Random Forest is the default classifier and a good starting point for most users.

Pros:

✅ Fast training - Trains quickly, even on large datasets
✅ Well-established - Mature algorithm with extensive validation
✅ Good baseline performance - Reliable results across many behavior types
✅ Low memory footprint - Efficient with system resources

Cons:

⚠️ May plateau - Sometimes reaches a performance ceiling compared to gradient boosting methods
⚠️ Less flexible - Fewer tuning options than boosting methods
⚠️ Does not handle missing data - Random Forest does not natively handle missing (NaN) values, so JABS currently replaces all NaNs with 0 during training and classification. This might not be a good choice if your data has many missing values

Best for: Quick iterations, initial exploration, behaviors with simpler decision boundaries, or when training time is a priority.

CatBoost

CatBoost is a gradient boosting algorithm that can achieve excellent performance, particularly for complex behaviors.

Pros:

✅ High accuracy - Often achieves the best classification performance
✅ Handles missing data natively - No imputation needed for NaN values
✅ Robust to overfitting - Built-in regularization techniques
✅ No external dependencies - Installs cleanly without additional libraries

Cons:

⚠️ Slower training - Takes significantly longer to train than Random Forest
⚠️ Higher memory usage - May require more RAM during training
⚠️ Longer to classify - Prediction can be slower on very large datasets

Best for: Final production classifiers where accuracy is paramount, complex behaviors with subtle patterns, or when you have time for longer training sessions.

XGBoost

XGBoost is another gradient boosting algorithm known for winning machine learning competitions.

Pros:

✅ Excellent performance - Typically matches or exceeds Random Forest accuracy
✅ Handles missing data natively - Like CatBoost, works with NaN values
✅ Faster than CatBoost - Better training speed than CatBoost
✅ Widely used - Extensive community support and documentation

Cons:

⚠️ Dependency on libomp - On macOS, may require separate installation of OpenMP library
⚠️ Slower than Random Forest - Training takes longer than Random Forest
⚠️ May be unavailable - If libomp is not installed, XGBoost won't be available as a choice in JABS

Best for: When you need better accuracy than Random Forest but faster training than CatBoost, or when you're familiar with gradient boosting methods.

Quick Comparison

Feature	Random Forest	CatBoost	XGBoost
Training Speed	⚡⚡⚡ Fast	🐌 Slow	⚡⚡ Moderate
Accuracy	⭐⭐⭐ Good	⭐⭐⭐⭐⭐ Excellent	⭐⭐⭐⭐ Very Good
Missing Data Handling	Imputation to 0	Native support	Native support
Setup Complexity	✅ Simple	✅ Simple	⚠️ May need libomp
Best Use Case	Quick iterations	Production accuracy	Balanced performance

Recommendations

Getting Started: Start with Random Forest to quickly iterate and establish a baseline. It trains fast, allowing you to experiment with different labeling strategies and window sizes.

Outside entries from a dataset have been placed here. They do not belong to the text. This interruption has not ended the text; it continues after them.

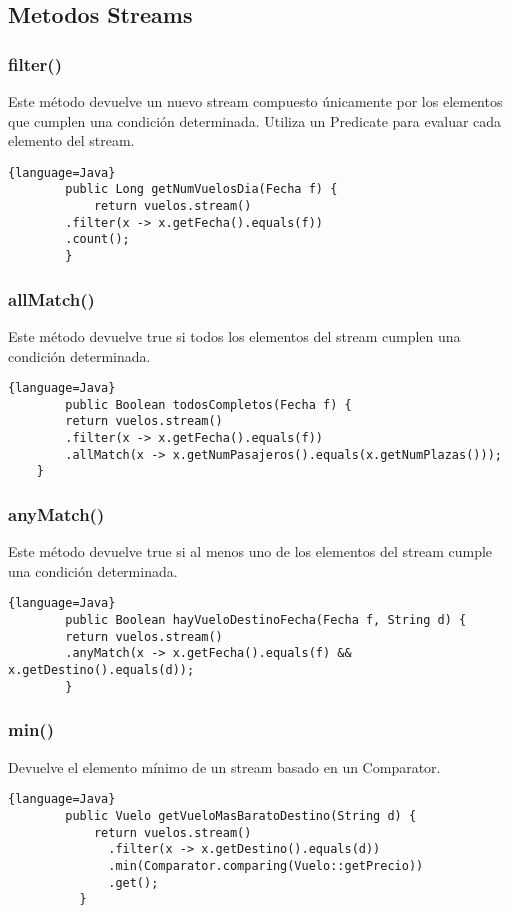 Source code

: \begin{center}
\begin{itemize}
	\end{itemize}

	\subsection{Metodos Streams}

	\subsubsection{filter()}
	Este método devuelve un nuevo stream compuesto únicamente por los elementos que cumplen
	una condición determinada. Utiliza un Predicate para evaluar cada elemento del stream.
	\begin{lstlisting}{language=Java}
        public Long getNumVuelosDia(Fecha f) {
            return vuelos.stream()
        .filter(x -> x.getFecha().equals(f))
        .count();
        }  
    \end{lstlisting}

	\subsubsection{allMatch()}
	Este método devuelve true si todos los elementos del stream cumplen una condición determinada.
	\begin{lstlisting}{language=Java}
        public Boolean todosCompletos(Fecha f) {
        return vuelos.stream()
        .filter(x -> x.getFecha().equals(f))
        .allMatch(x -> x.getNumPasajeros().equals(x.getNumPlazas()));
    }
\end{lstlisting}

	\subsubsection{anyMatch()}
	Este método devuelve true si al menos uno de los elementos del stream cumple una condición determinada.
	\begin{lstlisting}{language=Java}
        public Boolean hayVueloDestinoFecha(Fecha f, String d) {
        return vuelos.stream()
        .anyMatch(x -> x.getFecha().equals(f) && x.getDestino().equals(d));
        }
    \end{lstlisting}

	\subsubsection{min()}
	Devuelve el elemento mínimo de un stream basado en un Comparator.
	\begin{lstlisting}{language=Java}
        public Vuelo getVueloMasBaratoDestino(String d) {
            return vuelos.stream()
              .filter(x -> x.getDestino().equals(d))
              .min(Comparator.comparing(Vuelo::getPrecio))
              .get();
          }
          

\end{lstlisting}
\end{center}
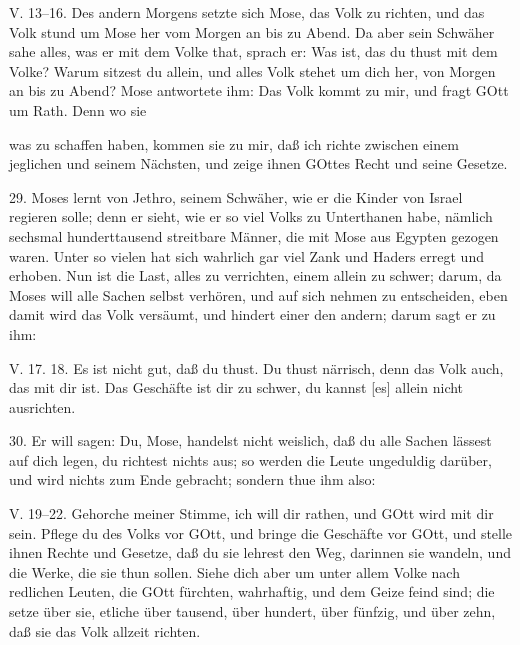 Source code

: \begin{schriftzitat}
V. 13–16. Des andern Morgens setzte sich Mose, das Volk zu richten, und das Volk stund um Mose her vom Morgen an bis zu Abend. Da aber sein Schwäher sahe alles, was er mit dem Volke that, sprach er: Was ist, das du thust mit dem Volke? Warum sitzest du allein, und alles Volk stehet um dich her, von Morgen an bis zu Abend? Mose antwortete ihm: Das Volk kommt zu mir, und fragt GOtt um Rath. Denn wo sie
\end{schriftzitat}

was zu schaffen haben, kommen sie zu mir, daß ich richte zwischen einem jeglichen und seinem Nächsten, und zeige ihnen GOttes Recht und seine Gesetze.

29. Moses lernt von Jethro, seinem Schwäher, wie er die Kinder von Israel regieren solle; denn er sieht, wie er so viel Volks zu Unterthanen habe, nämlich sechsmal hunderttausend streitbare Männer, die mit Mose aus Egypten gezogen waren. Unter so vielen hat sich wahrlich gar viel Zank und Haders erregt und erhoben. Nun ist die Last, alles zu verrichten, einem allein zu schwer; darum, da Moses will alle Sachen selbst verhören, und auf sich nehmen zu entscheiden, eben damit wird das Volk versäumt, und hindert einer den andern; darum sagt er zu ihm:

\begin{schriftzitat}
V. 17. 18. Es ist nicht gut, daß du thust. Du thust närrisch, denn das Volk auch, das mit dir ist. Das Geschäfte ist dir zu schwer, du kannst [es] allein nicht ausrichten.
\end{schriftzitat}

30. Er will sagen: Du, Mose, handelst nicht weislich, daß du alle Sachen lässest auf dich legen, du richtest nichts aus; so werden die Leute ungeduldig darüber, und wird nichts zum Ende gebracht; sondern thue ihm also:

\begin{schriftzitat}
V. 19–22. Gehorche meiner Stimme, ich will dir rathen, und GOtt wird mit dir sein. Pflege du des Volks vor GOtt, und bringe die Geschäfte vor GOtt, und stelle ihnen Rechte und Gesetze, daß du sie lehrest den Weg, darinnen sie wandeln, und die Werke, die sie thun sollen. Siehe dich aber um unter allem Volke nach redlichen Leuten, die GOtt fürchten, wahrhaftig, und dem Geize feind sind; die setze über sie, etliche über tausend, über hundert, über fünfzig, und über zehn, daß sie das Volk allzeit richten.
\end{schriftzitat}

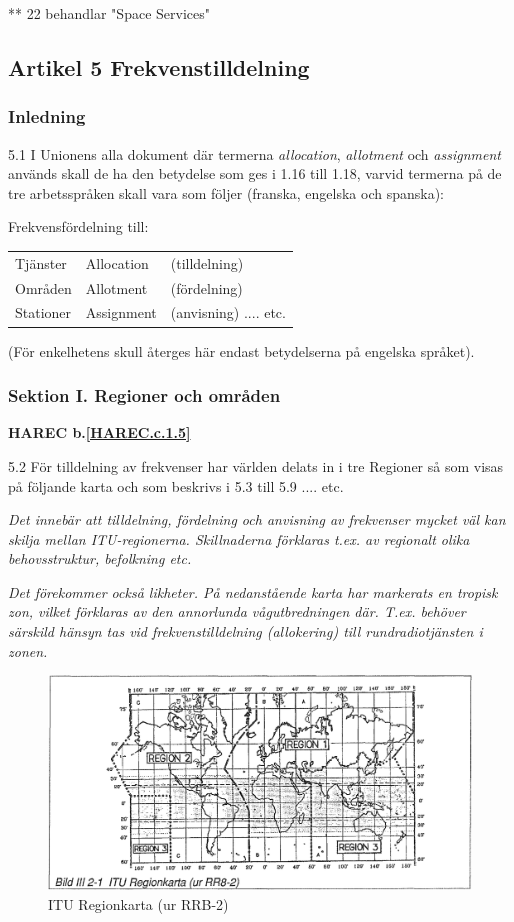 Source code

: ** 22 behandlar "Space Services"

\subsection{Artikel 5 Frekvenstilldelning}

\subsubsection{Inledning}

5.1 I Unionens alla dokument där termerna \emph{allocation},
\emph{allotment} och \emph{assignment} används skall de ha den
betydelse som ges i 1.16 till 1.18, varvid termerna på de tre
arbetsspråken skall vara som följer (franska, engelska och spanska):
\cite[5.1]{ITU-RR}

Frekvensfördelning till:
\begin{tabular}{lll}
  Tjänster & Allocation & (tilldelning) \\
  Områden & Allotment & (fördelning) \\
  Stationer & Assignment & (anvisning) .... etc. \\
\end{tabular}

(För enkelhetens skull återges här endast betydelserna på engelska språket).

\subsubsection{Sektion I. Regioner och områden}
\textbf{
HAREC b.\ref{HAREC.c.1.5}\label{myHAREC.c.1.5}
}

5.2 För tilldelning av frekvenser har världen delats in i tre
Regioner så som visas på följande karta och som beskrivs i 5.3 till
5.9 .... etc.
\cite[5.2]{ITU-RR}

\emph{ Det innebär att tilldelning, fördelning och anvisning av
  frekvenser mycket väl kan skilja mellan ITU-regionerna. Skillnaderna
  förklaras t.ex. av regionalt olika behovsstruktur, befolkning etc.}

\emph{Det förekommer också likheter. På nedanstående karta har
  markerats en tropisk zon, vilket förklaras av den annorlunda
  vågutbredningen där. T.ex. behöver särskild hänsyn tas vid
  frekvenstilldelning (allokering) till rundradiotjänsten i zonen.}

\begin{figure}
  \includegraphics[width=\textwidth]{images/bild_3_2-01}
  \caption{ITU Regionkarta (ur RRB-2)}
  \label{fig:bildIII2-1}
\end{figure}
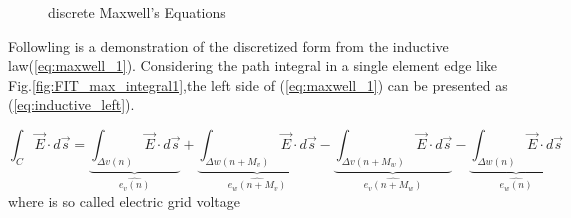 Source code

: 

\begin{figure}
\centering
{}
\hfill
{}
\caption{discrete Maxwell's Equations}
\end{figure}

Followling is a demonstration of the discretized form from the  inductive law(\ref{eq:maxwell_1}). Considering the path integral in a single element edge like Fig.\ref{fig:FIT_max_integral1},the left side of (\ref{eq:maxwell_1}) can be presented as (\ref{eq:inductive_left}). 

\begin{equation}
\int_{C}\vec{E}\cdot d\vec{s}
=\underbrace{\int_{\Delta v(n)}\vec{E}\cdot d\vec{s}}_{\widehat{e_{v}(n)}}
+\underbrace{\int_{\Delta w(n+M_{v})}\vec{E}\cdot d\vec{s}}_{\widehat{e_{w}(n+M_{v})}}
-\underbrace{\int_{\Delta v(n+M_{w})}\vec{E}\cdot d\vec{s}}_{\widehat{e_{v}(n+M_{w})}}
-\underbrace{\int_{\Delta w(n)}\vec{E}\cdot d\vec{s}}_{\widehat{e_{w}(n)}}
\label{eq:inductive_left}
\end{equation}
where  is so called  electric grid voltage

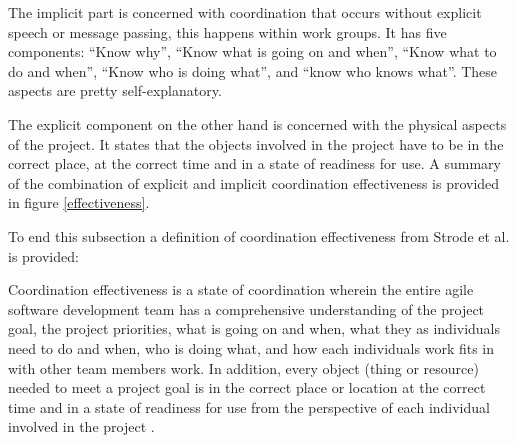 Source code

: The implicit part is concerned with coordination that occurs without explicit speech or message passing, this happens within work groups. It has five components: ``Know why'', ``Know what is going on and when'', ``Know what to do and when'', ``Know who is doing what'', and ``know who knows what''. These aspects are pretty self-explanatory.

The explicit component on the other hand is concerned with the physical aspects of the project. It states that the objects involved in the project have to be in the correct place, at the correct time and in a state of readiness for use. A summary of the combination of explicit and implicit coordination effectiveness is provided in figure \ref{effectiveness}.

To end this subsection a definition of coordination effectiveness from Strode et al. is provided:

\begin{fancyquotes}
Coordination effectiveness is a state of coordination wherein the entire agile software development team has a comprehensive understanding of the project goal, the project priorities, what is going on and when, what they as individuals need to do and when, who is doing what, and how each individuals work fits in with other team members work. In addition, every object (thing or resource) needed to meet a project goal is in the correct place or location at the correct time and in a state of readiness for use from the perspective of each individual involved in the project \cite{Strode2011}.
\end{fancyquotes}

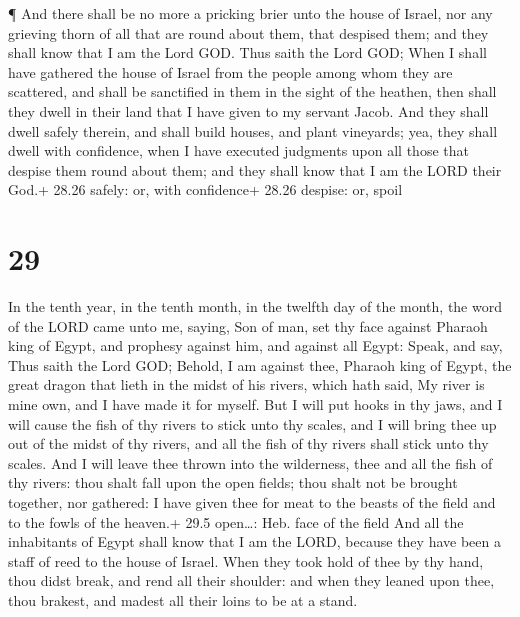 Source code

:  ¶ And there shall be no more a pricking brier unto the
house of Israel, nor any grieving thorn of all that are round about
them, that despised them; and they shall know that I am the Lord GOD.
 Thus saith the Lord GOD; When I shall have gathered the
house of Israel from the people among whom they are scattered, and shall
be sanctified in them in the sight of the heathen, then shall they dwell
in their land that I have given to my servant Jacob.  And
they shall dwell safely therein, and shall build houses, and plant
vineyards; yea, they shall dwell with confidence, when I have executed
judgments upon all those that despise them round about them; and they
shall know that I am the LORD their God.+ 28.26 safely: or, with
confidence+ 28.26 despise: or, spoil

\hypertarget{section-28}{%
\section{29}\label{section-28}}

 In the tenth year, in the tenth month, in the twelfth day
of the month, the word of the LORD came unto me, saying, 
Son of man, set thy face against Pharaoh king of Egypt, and prophesy
against him, and against all Egypt:  Speak, and say, Thus
saith the Lord GOD; Behold, I am against thee, Pharaoh king of Egypt,
the great dragon that lieth in the midst of his rivers, which hath said,
My river is mine own, and I have made it for myself.  But I
will put hooks in thy jaws, and I will cause the fish of thy rivers to
stick unto thy scales, and I will bring thee up out of the midst of thy
rivers, and all the fish of thy rivers shall stick unto thy scales.
 And I will leave thee thrown into the wilderness, thee and
all the fish of thy rivers: thou shalt fall upon the open fields; thou
shalt not be brought together, nor gathered: I have given thee for meat
to the beasts of the field and to the fowls of the heaven.+ 29.5
open\ldots: Heb. face of the field  And all the inhabitants
of Egypt shall know that I am the LORD, because they have been a staff
of reed to the house of Israel.  When they took hold of thee
by thy hand, thou didst break, and rend all their shoulder: and when
they leaned upon thee, thou brakest, and madest all their loins to be at
a stand.

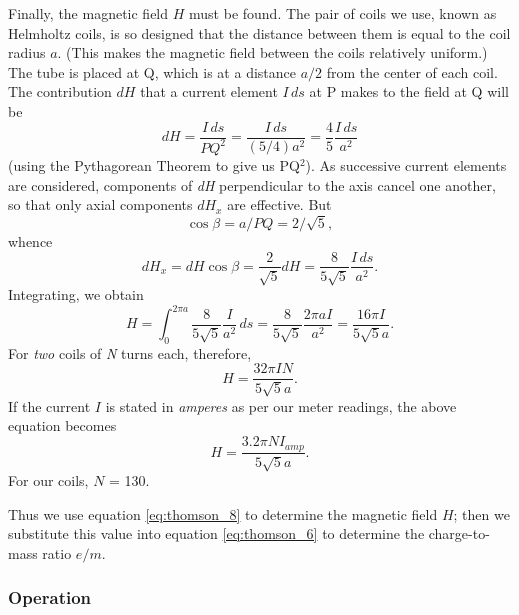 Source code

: Finally, the magnetic field $H$ must be found. The pair of coils we
use, known as Helmholtz coils, is so designed that the distance between
them is equal to the coil radius $a$. (This makes the magnetic field
between the coils relatively uniform.) The tube is placed at Q,
which is at a distance $a/2$ from the center of each coil. The
contribution $dH$ that a current element $I\,ds$ at P makes to
the field at Q will be
\begin{equation*}
dH = \frac{I\,ds}{PQ^2} = \frac{I\,ds}{(5/4)a^2} = \frac{4}{5}\frac{I\,ds}{a^2}
\end{equation*}
(using the Pythagorean Theorem to give us PQ$^2$). As
successive current elements are considered, components of \emph{dH}
per\-pen\-dic\-u\-lar to the axis cancel one another, so that only axial
components $dH_x$ are effective. But
\begin{equation*}
\cos{\beta} = a/PQ = 2/\sqrt{5},
\end{equation*}
whence
\begin{equation}
dH_x = dH \cos{\beta} = \frac{2}{\sqrt{5}}dH = \frac{8}{5\sqrt{5}}\frac{I\,ds}{a^2}.\label{eq:thomson_7}
\end{equation}
Integrating, we obtain
\begin{equation*}
H = \int_{0}^{2\pi{a}} \frac{8}{5\sqrt{5}}\frac{I}{a^2}\,ds = \frac{8}{5\sqrt{5}}\frac{2\pi aI}{a^2} = \frac{16\pi I}{5\sqrt{5}a}.
\end{equation*}
For \emph{two} coils of \emph{N} turns each, therefore,
\begin{equation*}
H = \frac{32\pi IN}{5\sqrt{5}a}.
\end{equation*}
If the current $I$ is stated in \emph{amperes} as per our meter
readings, the above equation becomes
\begin{equation}
H = \frac{3.2\pi NI_{amp}}{5\sqrt{5}a}.\label{eq:thomson_8}
\end{equation}
For our coils, $N$ = 130.

Thus we use equation \eqref{eq:thomson_8} to determine the magnetic field $H$; then
we substitute this value into equation \eqref{eq:thomson_6} to determine the
charge-to-mass ratio $e/m$.

\subsubsection*{Operation}

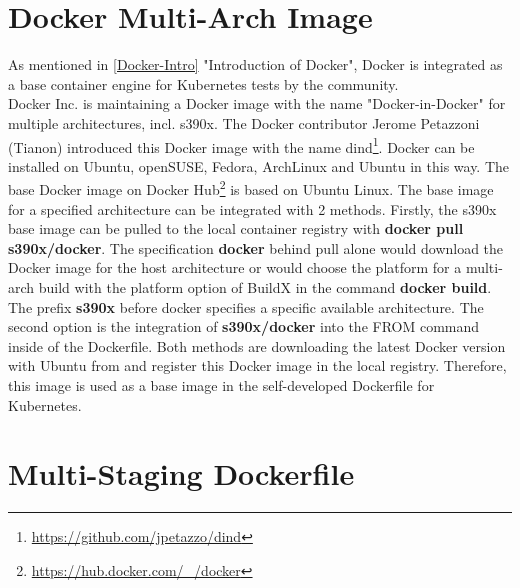 \section{Docker Multi-Arch Image}
As mentioned in \ref{Docker-Intro} "Introduction of Docker", Docker is integrated as a base container engine for Kubernetes tests by the community. \\  
Docker Inc. is maintaining a Docker image with the name "Docker-in-Docker" for multiple architectures, incl. s390x. 
The Docker contributor Jerome Petazzoni (Tianon) introduced this Docker image with the name dind\footnote{\url{https://github.com/jpetazzo/dind}}. Docker can be installed on Ubuntu, openSUSE, Fedora, ArchLinux and Ubuntu in this way.
The base Docker image on Docker Hub\footnote{\url{https://hub.docker.com/_/docker}} is based on Ubuntu Linux.
The base image for a specified architecture can be integrated with 2 methods. Firstly, the s390x base image can be pulled to the local container registry with \textbf{docker pull s390x/docker}. The specification \textbf{docker} behind pull alone would download the Docker image for the host architecture or would choose the platform for a multi-arch build with the platform option of BuildX in the command \textbf{docker build}. The prefix \textbf{s390x} before docker specifies a specific available architecture. 
The second option is the integration of \textbf{s390x/docker} into the FROM command inside of the Dockerfile. Both methods are downloading the latest Docker version with Ubuntu from  and register this Docker image in the local registry.
Therefore, this image is used as a base image in the self-developed Dockerfile for Kubernetes.



\section{Multi-Staging Dockerfile}

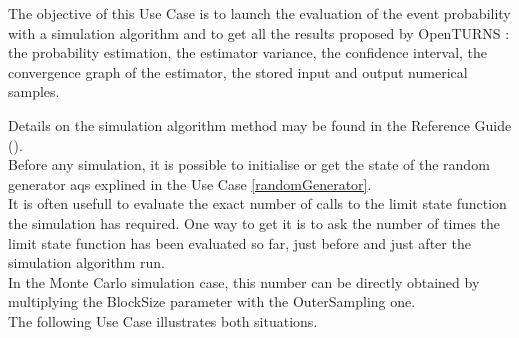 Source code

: \renewcommand{\filename}{docUC_ThresholdExceedance_SimulationAlgoExploitation.tex}
\renewcommand{\filetitle}{UC : Run and results exploitation  of a simulation algorithm : probability estimation, estimator variance, confidence interval, convergence graph, stored samples}

\HeaderIIILevel


\label{simuRes}



The objective of this Use Case is to launch the evaluation of the event probability with a simulation algorithm and to get all the results proposed by OpenTURNS : the probability estimation, the estimator variance, the confidence interval, the convergence graph of the estimator, the stored input and output numerical samples.





Details on the simulation algorithm method may be found in the Reference Guide ().\\

Before any simulation, it is possible to initialise or get the state of the random generator aqs explined in the Use Case \ref{randomGenerator}.\\

It is often usefull to evaluate the exact number of calls to the limit state function the simulation has required. One way to get it is to ask the number of times the limit state function has been evaluated so far, just before and just after the simulation algorithm run.\\
In the Monte Carlo simulation case, this number can be directly obtained by multiplying the BlockSize parameter with the OuterSampling one.\\
The following Use Case illustrates both situations.\\

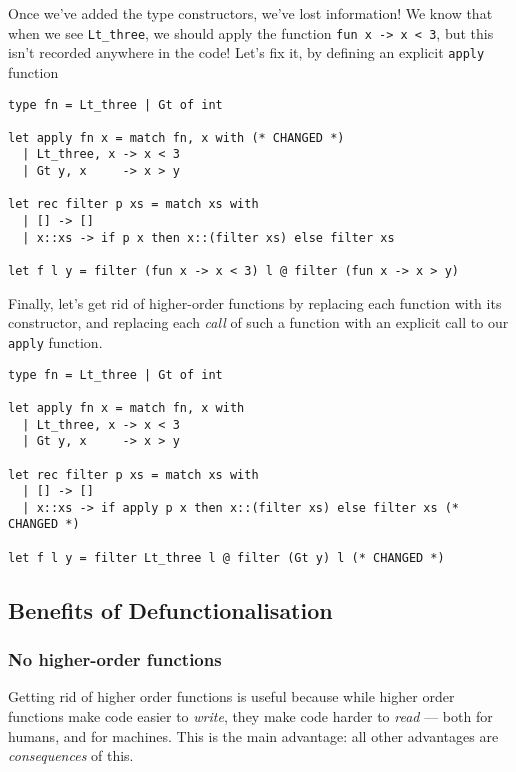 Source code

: Once we've added the type constructors, we've lost information! We know that when we see \texttt{Lt\_three}, we should apply the function \texttt{fun x -> x < 3}, but this isn't recorded anywhere in the code! Let's fix it, by defining an explicit \texttt{apply} function

\begin{code}
\label{code:defun-2}
\begin{verbatim}
type fn = Lt_three | Gt of int 

let apply fn x = match fn, x with (* CHANGED *)
  | Lt_three, x -> x < 3
  | Gt y, x     -> x > y
  
let rec filter p xs = match xs with 
  | [] -> []
  | x::xs -> if p x then x::(filter xs) else filter xs

let f l y = filter (fun x -> x < 3) l @ filter (fun x -> x > y)
\end{verbatim}
\end{code}

Finally, let's get rid of higher-order functions by replacing each function with its constructor, and replacing each \emph{call} of such a function with an explicit call to our \texttt{apply} function. 

\begin{code}
\label{code:defun-3}
\begin{verbatim}
type fn = Lt_three | Gt of int 

let apply fn x = match fn, x with
  | Lt_three, x -> x < 3
  | Gt y, x     -> x > y
  
let rec filter p xs = match xs with
  | [] -> []
  | x::xs -> if apply p x then x::(filter xs) else filter xs (* CHANGED *)

let f l y = filter Lt_three l @ filter (Gt y) l (* CHANGED *)
\end{verbatim}
\end{code}

\subsection{Benefits of Defunctionalisation}
\subsubsection{No higher-order functions}
Getting rid of higher order functions is useful because while higher order functions make code easier to \emph{write}, they make code harder to \emph{read} --- both for humans, and for machines. This is the main advantage: all other advantages are \emph{consequences} of this.

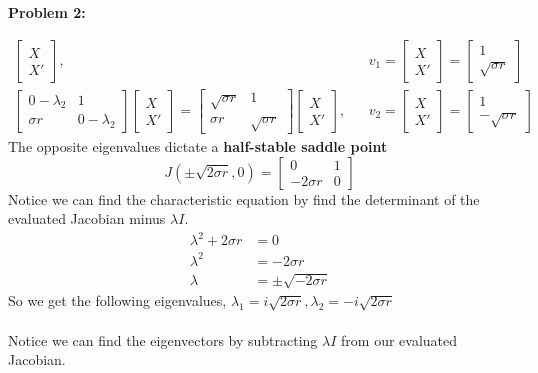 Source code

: \documentclass[11pt]{article}
\newenvironment{problem}[1]{\textbf{Problem #1: }}{\newpage}
\begin{document}
\begin{problem}{2}
\begin{enumerate}[label = (\alph*)]
\begin{align*}
\begin{bmatrix}
				X \\ X'
				\end{bmatrix}, && v_1 = \begin{bmatrix}
					X \\ X'
				\end{bmatrix} = \begin{bmatrix}
					1 \\ \sqrt{\sigma r}
				\end{bmatrix}
				\\
				\begin{bmatrix}
				0-\lambda_2 & 1 \\ \sigma r & 0-\lambda_2
				\end{bmatrix}\begin{bmatrix}
				X \\ X'
				\end{bmatrix} = 
				\begin{bmatrix}
				\sqrt{\sigma r} & 1 \\ \sigma r & \sqrt{\sigma r}
				\end{bmatrix}\begin{bmatrix}
				X \\ X'
				\end{bmatrix}, && v_2 = \begin{bmatrix}
				X \\ X'
				\end{bmatrix} = \begin{bmatrix}
				1 \\ -\sqrt{\sigma r}
				\end{bmatrix}
			\end{align*}
			The opposite eigenvalues dictate a \textbf{half-stable saddle point}
			\[J(\pm \sqrt{2\sigma r},0)= \begin{bmatrix}
			0 & 1 \\ -2\sigma r & 0 
			\end{bmatrix}\]
			Notice we can find the characteristic equation by find the determinant of the evaluated Jacobian minus $\lambda I$.
			\begin{align*}
				\lambda^2 + 2\sigma r &= 0 \\
				\lambda^2 &= -2\sigma r \\
				\lambda &= \pm \sqrt{-2\sigma r}
			\end{align*}
			So we get the following eigenvalues, $\lambda_1 = i\sqrt{2\sigma r}, \lambda_2 = -i\sqrt{2\sigma r}$
			\\ \\
			Notice we can find the eigenvectors by subtracting $\lambda I$ from our evaluated Jacobian.

\end{enumerate}
\end{problem}
\end{document}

Optimizing Performance: Once you've refined your labels and parameters, try CatBoost for a potential accuracy boost. The longer training time is worthwhile for your final classifier.

Alternative: If CatBoost is too slow or you want something between Random Forest and CatBoost, try XGBoost (if available on your system).

Note: The actual performance difference between classifiers varies by behavior type and dataset. We recommend testing multiple classifiers on your specific data to find the best option for your use case.